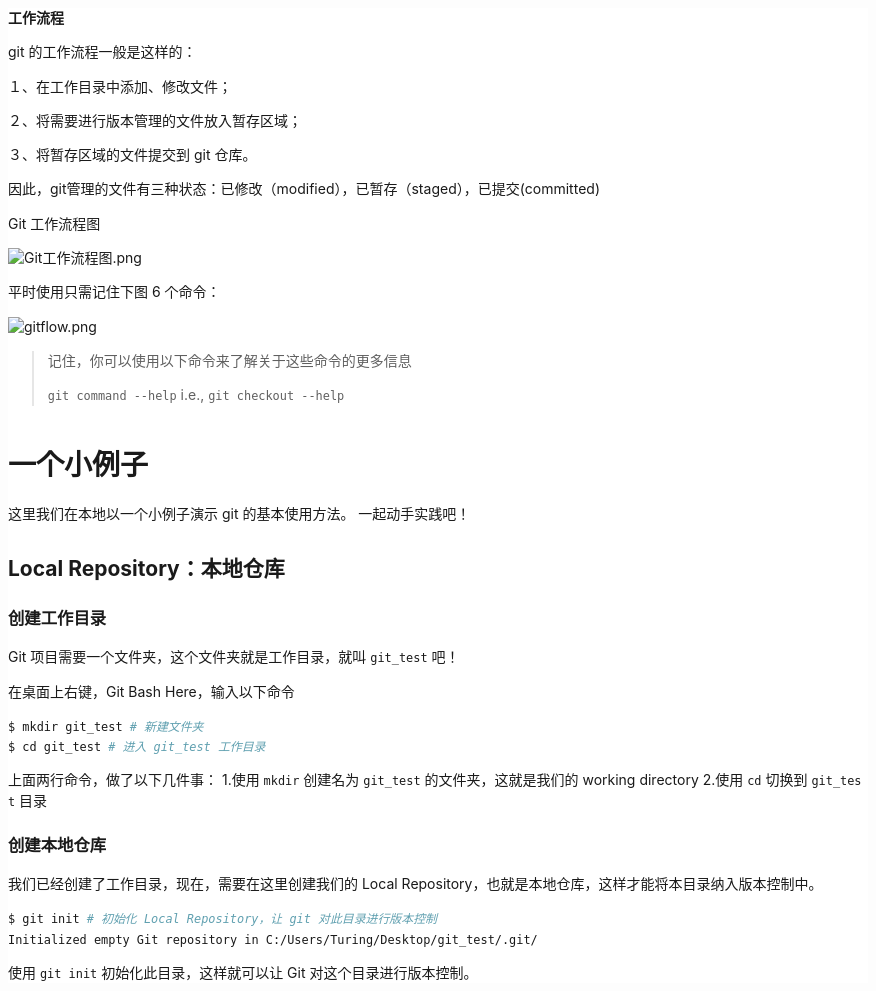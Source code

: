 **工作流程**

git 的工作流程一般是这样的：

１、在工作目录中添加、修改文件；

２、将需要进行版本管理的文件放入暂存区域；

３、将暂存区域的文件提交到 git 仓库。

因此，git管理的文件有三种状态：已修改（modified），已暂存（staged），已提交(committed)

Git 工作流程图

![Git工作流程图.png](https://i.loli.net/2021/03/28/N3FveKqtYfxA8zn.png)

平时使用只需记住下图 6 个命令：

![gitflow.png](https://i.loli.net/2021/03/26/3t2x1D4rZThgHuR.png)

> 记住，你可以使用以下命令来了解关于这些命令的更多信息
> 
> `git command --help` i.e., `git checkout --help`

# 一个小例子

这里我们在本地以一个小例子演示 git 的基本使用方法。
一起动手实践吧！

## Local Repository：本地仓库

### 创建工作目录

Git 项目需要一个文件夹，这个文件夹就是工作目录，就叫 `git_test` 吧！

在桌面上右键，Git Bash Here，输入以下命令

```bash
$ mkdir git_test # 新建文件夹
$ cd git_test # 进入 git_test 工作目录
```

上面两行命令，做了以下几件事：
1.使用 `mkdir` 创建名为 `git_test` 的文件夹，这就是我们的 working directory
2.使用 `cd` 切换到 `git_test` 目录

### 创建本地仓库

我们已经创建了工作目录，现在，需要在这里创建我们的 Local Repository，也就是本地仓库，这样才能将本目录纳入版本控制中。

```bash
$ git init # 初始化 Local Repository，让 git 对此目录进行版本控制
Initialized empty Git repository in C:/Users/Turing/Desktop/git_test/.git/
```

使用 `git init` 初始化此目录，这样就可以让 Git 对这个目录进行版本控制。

§ Task goal
If a line above holds the word "Local", copy it.

§ Solution below
## Local Repository：本地仓库
我们已经创建了工作目录，现在，需要在这里创建我们的 Local Repository，也就是本地仓库，这样才能将本目录纳入版本控制中。
$ git init # 初始化 Local Repository，让 git 对此目录进行版本控制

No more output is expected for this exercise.